Мать и Отец обитали в самом великолепном из всех святилищ, и
все боги приходили туда, чтобы с их разрешения обрести хотя бы несколько капель
Могущественной Крови.
И вдруг произошло невероятное. Египет был близок к падению.
Все, что так долго считалось незыблемым и вечным, должно было вот-вот
измениться. На землю Египта пришел Александр, у власти встали Птолемеи, потом
появились Цезарь и Антоний – все они были поборниками жестокости и главными
действующими лицами величайшей драмы под названием КОНЕЦ ВСЕГО.
И тогда нечестивый и лишенный веры Старейший, озлобленный и
разочарованный, оставил Мать и Отца под палящими лучами солнца.
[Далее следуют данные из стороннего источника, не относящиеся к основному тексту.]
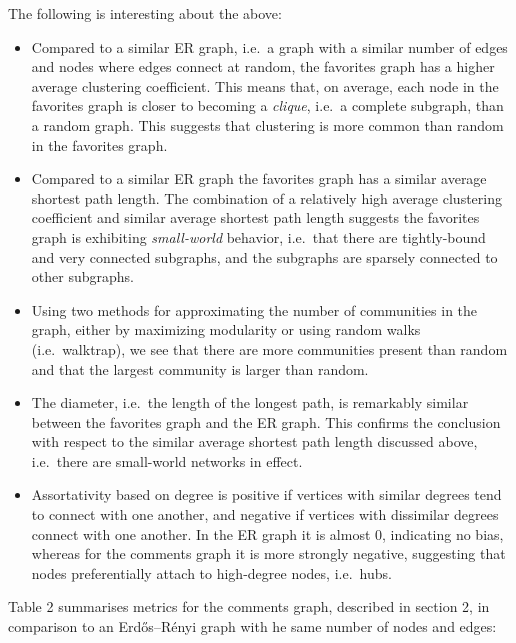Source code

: The following is interesting about the above:

\begin{itemize}
\item
  Compared to a similar ER graph, i.e.~a graph with a similar number of
  edges and nodes where edges connect at random, the favorites graph has
  a higher average clustering coefficient. This means that, on average,
  each node in the favorites graph is closer to becoming a
  \emph{clique}, i.e.~a complete subgraph, than a random graph. This
  suggests that clustering is more common than random in the favorites
  graph.
\item
  Compared to a similar ER graph the favorites graph has a similar
  average shortest path length. The combination of a relatively high
  average clustering coefficient and similar average shortest path
  length suggests the favorites graph is exhibiting \emph{small-world}
  behavior, i.e.~that there are tightly-bound and very connected
  subgraphs, and the subgraphs are sparsely connected to other
  subgraphs.
\item
  Using two methods for approximating the number of communities in the
  graph, either by maximizing modularity or using random walks
  (i.e.~walktrap), we see that there are more communities present than
  random and that the largest community is larger than random.
\item
  The diameter, i.e.~the length of the longest path, is remarkably
  similar between the favorites graph and the ER graph. This confirms
  the conclusion with respect to the similar average shortest path
  length discussed above, i.e.~there are small-world networks in effect.
\item
  Assortativity based on degree is positive if vertices with similar
  degrees tend to connect with one another, and negative if vertices
  with dissimilar degrees connect with one another. In the ER graph it
  is almost 0, indicating no bias, whereas for the comments graph it is
  more strongly negative, suggesting that nodes preferentially attach to
  high-degree nodes, i.e.~hubs.
\end{itemize}

Table 2 summarises metrics for the comments graph, described in section
2, in comparison to an Erdős--Rényi graph with he same number of nodes
and edges:

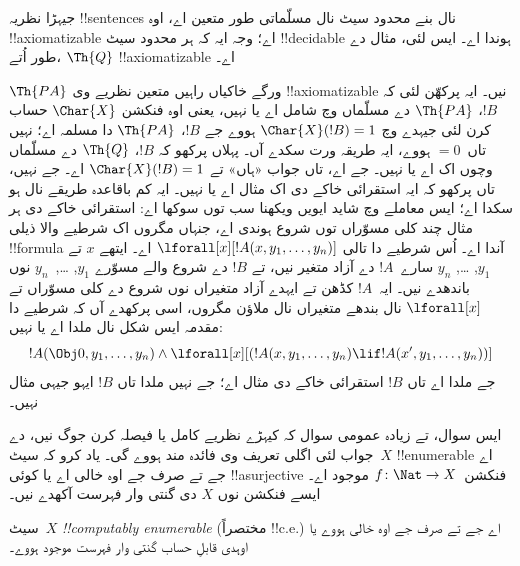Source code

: \documentclass[../../../include/open-logic-section]{subfiles}
\begin{document}
\begin{ex}
جیہڑا نظریہ
!!{sentence}s نال بنے
محدود سیٹ
نال مسلّماتی
طور متعین اے،
اوہ
!!{axiomatizable}
اے؛ وجہ ایہ
کہ ہر محدود
سیٹ
!!{decidable}
ہوندا اے۔
ایس لئی، مثال
دے طور اُتے،
$\Th{Q}$
!!{axiomatizable}
اے۔

$\Th{PA}$
ورگے خاکیاں
راہیں متعین
نظریے وی
!!{axiomatizable}
نیں۔ ایہ
پرکھّن لئی
کہ $!B$،
$\Th{PA}$
دے مسلّماں
وچ شامل اے
یا نہیں، یعنی
اوہ فنکشن
$\Char{X}$
حساب کرن لئی
جیہدے وچ
$\Char{X}(!B) = 1$
ہووے جے
$!B$،
$\Th{PA}$
دا مسلمہ
اے؛ نہیں
تاں~$= 0$
ہووے،
ایہ طریقہ
ورت سکدے آں۔
پہلاں پرکھو
کہ $!B$،
$\Th{Q}$
دے مسلّماں
وچوں اک اے
یا نہیں۔
جے اے،
تاں جواب
«ہاں» تے
$\Char{X}(!B) = 1$
اے۔ جے
نہیں، تاں
پرکھو کہ
ایہ استقرائی
خاکے دی
اک مثال
اے یا نہیں۔
ایہ کم
باقاعدہ طریقے
نال ہو
سکدا اے؛
ایس معاملے
وچ شاید
ایویں ویکھنا
سب توں سوکھا
اے: استقرائی
خاکے دی
ہر مثال
چند کلی
مسوّراں توں
شروع ہوندی
اے، جنہاں
مگروں اک
شرطیے والا
ذیلی
!!{formula}
آندا اے۔
اُس شرطیے
دا تالی
$\lforall[x][!A(x, y_1, \dots, y_n)]$
اے۔ ایتھے
$x$ تے
$y_1$, \dots, $y_n$
سارے~$!A$
دے آزاد
متغیر نیں،
تے $!B$
دے شروع والے
مسوّرے
$y_1$, \dots,~$y_n$
نوں باندھدے
نیں۔ ایہ~$!A$
کڈھن تے ایہدے
آزاد متغیراں
نوں شروع دے کلی
مسوّراں تے
$\lforall[x]$
نال بندھے
متغیراں
نال ملاؤن
مگروں، اسی
پرکھدے آں
کہ شرطیے
دا مقدمہ
ایس شکل
نال ملدا
اے یا نہیں:
\[
!A(\Obj 0, y_1, \dots, y_n) \land \lforall[x][(!A(x, y_1, \dots, y_n)
\lif !A(x', y_1, \dots, y_n))]
\]
جے ملدا اے
تاں $!B$
استقرائی
خاکے دی
مثال اے؛
جے نہیں ملدا
تاں $!B$
ایہو جیہی مثال
نہیں۔
\end{ex}

ایس سوال،
تے زیادہ
عمومی سوال
کہ کیہڑے
نظریے
کامل یا
فیصلہ کرن
جوگ نیں،
دے جواب
لئی اگلی
تعریف وی
فائدہ مند
ہووے گی۔
یاد کرو
کہ سیٹ~$X$
!!{enumerable}
اے جے تے
صرف جے اوہ
خالی اے
یا کوئی
!!a{surjective}
فنکشن~$f \colon \Nat
\to X$ موجود
اے۔ ایسے
فنکشن نوں
$X$ دی
گنتی وار
فہرست آکھدے
نیں۔

\begin{defn}
سیٹ~$X$
\emph{!!{computably enumerable}}
(مختصراً
!!{c.e.}) اے
جے تے
صرف جے اوہ
خالی ہووے
یا اوہدی
قابلِ حساب
گنتی وار
فہرست
موجود ہووے۔
\end{defn}
\end{document}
Я поднялся с кушетки и посмотрел на стоящую в центре комнаты
Акашу. Свисающие лохмотья испачканных песком бинтов показались мне
оскорбительными для ее царственной фигуры. Сердце мое переполнилось древними
поэтическими сказаниями. Меня буквально захлестнула любовь к ней.
Я больше не чувствовал никакой боли. Кости мои срослись.
Опустившись на колени, я с благоговением поцеловал пальцы ее правой руки.
Подняв взгляд, я увидел, что она смотрит прямо на меня, слегка склонив голову,
и заметил промелькнувшее на ее лице странное выражение, в котором было столько
же страдания, сколько во мне любви к ней. Потом голова ее медленно, очень
медленно вернулась в прежнее положение, глаза снова устремили свой взгляд
вперед, и в ту же минуту я понял, что мне довелось увидеть и узнать то, чего не
дано было увидеть и узнать Старейшему.
К тому моменту, когда я закончил оборачивать ее тело
бинтами, я пребывал в экстазе. Более, чем когда-либо, я чувствовал себя
обязанным позаботиться о ней и Энкиле, перед моими глазами стояли ужасные
картины гибели Старейшего, а кровь, которую она дала мне, не только придавала
сил, но и многократно увеличила мое возбуждение.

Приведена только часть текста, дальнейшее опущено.